Start of Materials provided

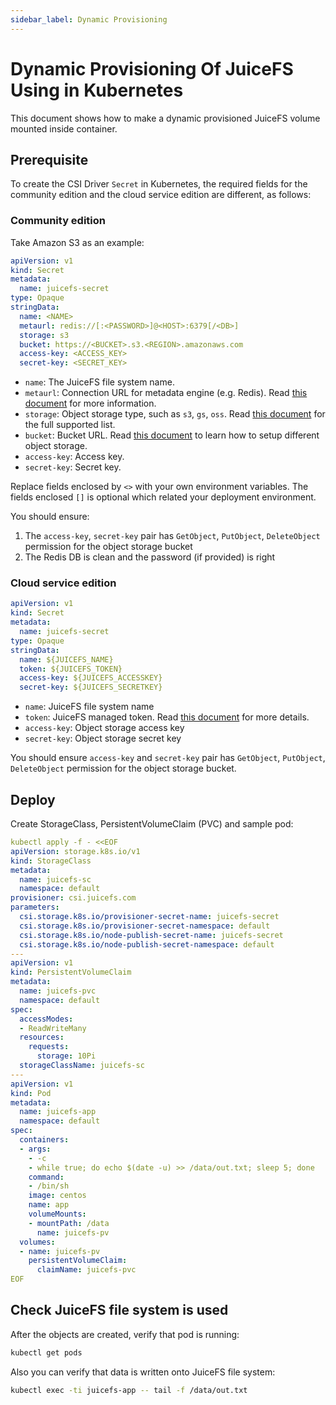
 ```yaml
---
sidebar_label: Dynamic Provisioning
---
```


# Dynamic Provisioning Of JuiceFS Using in Kubernetes

This document shows how to make a dynamic provisioned JuiceFS volume mounted inside container.

## Prerequisite

To create the CSI Driver `Secret` in Kubernetes, the required fields for the community edition and the cloud service edition are different, as follows:

### Community edition

Take Amazon S3 as an example:

```yaml {7-12}
apiVersion: v1
kind: Secret
metadata:
  name: juicefs-secret
type: Opaque
stringData:
  name: <NAME>
  metaurl: redis://[:<PASSWORD>]@<HOST>:6379[/<DB>]
  storage: s3
  bucket: https://<BUCKET>.s3.<REGION>.amazonaws.com
  access-key: <ACCESS_KEY>
  secret-key: <SECRET_KEY>
```

- `name`: The JuiceFS file system name.
- `metaurl`: Connection URL for metadata engine (e.g. Redis). Read [this document](https://juicefs.com/docs/community/databases_for_metadata) for more information.
- `storage`: Object storage type, such as `s3`, `gs`, `oss`. Read [this document](https://juicefs.com/docs/community/how_to_setup_object_storage) for the full supported list.
- `bucket`: Bucket URL. Read [this document](https://juicefs.com/docs/community/how_to_setup_object_storage) to learn how to setup different object storage.
- `access-key`: Access key.
- `secret-key`: Secret key.

Replace fields enclosed by `<>` with your own environment variables. The fields enclosed `[]` is optional which related your deployment environment.

You should ensure:
1. The `access-key`, `secret-key` pair has `GetObject`, `PutObject`, `DeleteObject` permission for the object storage bucket
2. The Redis DB is clean and the password (if provided) is right

### Cloud service edition

```yaml {7-10}
apiVersion: v1
kind: Secret
metadata:
  name: juicefs-secret
type: Opaque
stringData:
  name: ${JUICEFS_NAME}
  token: ${JUICEFS_TOKEN}
  access-key: ${JUICEFS_ACCESSKEY}
  secret-key: ${JUICEFS_SECRETKEY}
```

- `name`: JuiceFS file system name
- `token`: JuiceFS managed token. Read [this document](https://juicefs.com/docs/cloud/metadata#token-management) for more details.
- `access-key`: Object storage access key
- `secret-key`: Object storage secret key

You should ensure `access-key` and `secret-key` pair has `GetObject`, `PutObject`, `DeleteObject` permission for the object storage bucket.

## Deploy

Create StorageClass, PersistentVolumeClaim (PVC) and sample pod:

```yaml
kubectl apply -f - <<EOF
apiVersion: storage.k8s.io/v1
kind: StorageClass
metadata:
  name: juicefs-sc
  namespace: default
provisioner: csi.juicefs.com
parameters:
  csi.storage.k8s.io/provisioner-secret-name: juicefs-secret
  csi.storage.k8s.io/provisioner-secret-namespace: default
  csi.storage.k8s.io/node-publish-secret-name: juicefs-secret
  csi.storage.k8s.io/node-publish-secret-namespace: default
---
apiVersion: v1
kind: PersistentVolumeClaim
metadata:
  name: juicefs-pvc
  namespace: default
spec:
  accessModes:
  - ReadWriteMany
  resources:
    requests:
      storage: 10Pi
  storageClassName: juicefs-sc
---
apiVersion: v1
kind: Pod
metadata:
  name: juicefs-app
  namespace: default
spec:
  containers:
  - args:
    - -c
    - while true; do echo $(date -u) >> /data/out.txt; sleep 5; done
    command:
    - /bin/sh
    image: centos
    name: app
    volumeMounts:
    - mountPath: /data
      name: juicefs-pv
  volumes:
  - name: juicefs-pv
    persistentVolumeClaim:
      claimName: juicefs-pvc
EOF
```

## Check JuiceFS file system is used

After the objects are created, verify that pod is running:

```sh
kubectl get pods
```

Also you can verify that data is written onto JuiceFS file system:

```sh
kubectl exec -ti juicefs-app -- tail -f /data/out.txt
```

End of Materials provided

[Task item]: Produce the entries above once more, exactly as given, with each picture left out.

[Output for this exercise]:
 ```yaml
---
sidebar_label: Dynamic Provisioning
---
```


# Dynamic Provisioning Of JuiceFS Using in Kubernetes

This document shows how to make a dynamic provisioned JuiceFS volume mounted inside container.

## Prerequisite

To create the CSI Driver `Secret` in Kubernetes, the required fields for the community edition and the cloud service edition are different, as follows:

### Community edition

Take Amazon S3 as an example:

```yaml {7-12}
apiVersion: v1
kind: Secret
metadata:
  name: juicefs-secret
type: Opaque
stringData:
  name: <NAME>
  metaurl: redis://[:<PASSWORD>]@<HOST>:6379[/<DB>]
  storage: s3
  bucket: https://<BUCKET>.s3.<REGION>.amazonaws.com
  access-key: <ACCESS_KEY>
  secret-key: <SECRET_KEY>
```

- `name`: The JuiceFS file system name.
- `metaurl`: Connection URL for metadata engine (e.g. Redis). Read [this document](https://juicefs.com/docs/community/databases_for_metadata) for more information.
- `storage`: Object storage type, such as `s3`, `gs`, `oss`. Read [this document](https://juicefs.com/docs/community/how_to_setup_object_storage) for the full supported list.
- `bucket`: Bucket URL. Read [this document](https://juicefs.com/docs/community/how_to_setup_object_storage) to learn how to setup different object storage.
- `access-key`: Access key.
- `secret-key`: Secret key.

Replace fields enclosed by `<>` with your own environment variables. The fields enclosed `[]` is optional which related your deployment environment.

You should ensure:
1. The `access-key`, `secret-key` pair has `GetObject`, `PutObject`, `DeleteObject` permission for the object storage bucket
2. The Redis DB is clean and the password (if provided) is right

### Cloud service edition

```yaml {7-10}
apiVersion: v1
kind: Secret
metadata:
  name: juicefs-secret
type: Opaque
stringData:
  name: ${JUICEFS_NAME}
  token: ${JUICEFS_TOKEN}
  access-key: ${JUICEFS_ACCESSKEY}
  secret-key: ${JUICEFS_SECRETKEY}
```

- `name`: JuiceFS file system name
- `token`: JuiceFS managed token. Read [this document](https://juicefs.com/docs/cloud/metadata#token-management) for more details.
- `access-key`: Object storage access key
- `secret-key`: Object storage secret key

You should ensure `access-key` and `secret-key` pair has `GetObject`, `PutObject`, `DeleteObject` permission for the object storage bucket.

## Deploy

Create StorageClass, PersistentVolumeClaim (PVC) and sample pod:

```yaml
kubectl apply -f - <<EOF
apiVersion: storage.k8s.io/v1
kind: StorageClass
metadata:
  name: juicefs-sc
  namespace: default
provisioner: csi.juicefs.com
parameters:
  csi.storage.k8s.io/provisioner-secret-name: juicefs-secret
  csi.storage.k8s.io/provisioner-secret-namespace: default
  csi.storage.k8s.io/node-publish-secret-name: juicefs-secret
  csi.storage.k8s.io/node-publish-secret-namespace: default
---
apiVersion: v1
kind: PersistentVolumeClaim
metadata:
  name: juicefs-pvc
  namespace: default
spec:
  accessModes:
  - ReadWriteMany
  resources:
    requests:
      storage: 10Pi
  storageClassName: juicefs-sc
---
apiVersion: v1
kind: Pod
metadata:
  name: juicefs-app
  namespace: default
spec:
  containers:
  - args:
    - -c
    - while true; do echo $(date -u) >> /data/out.txt; sleep 5; done
    command:
    - /bin/sh
    image: centos
    name: app
    volumeMounts:
    - mountPath: /data
      name: juicefs-pv
  volumes:
  - name: juicefs-pv
    persistentVolumeClaim:
      claimName: juicefs-pvc
EOF
```

## Check JuiceFS file system is used

After the objects are created, verify that pod is running:

```sh
kubectl get pods
```

Also you can verify that data is written onto JuiceFS file system:

```sh
kubectl exec -ti juicefs-app -- tail -f /data/out.txt
```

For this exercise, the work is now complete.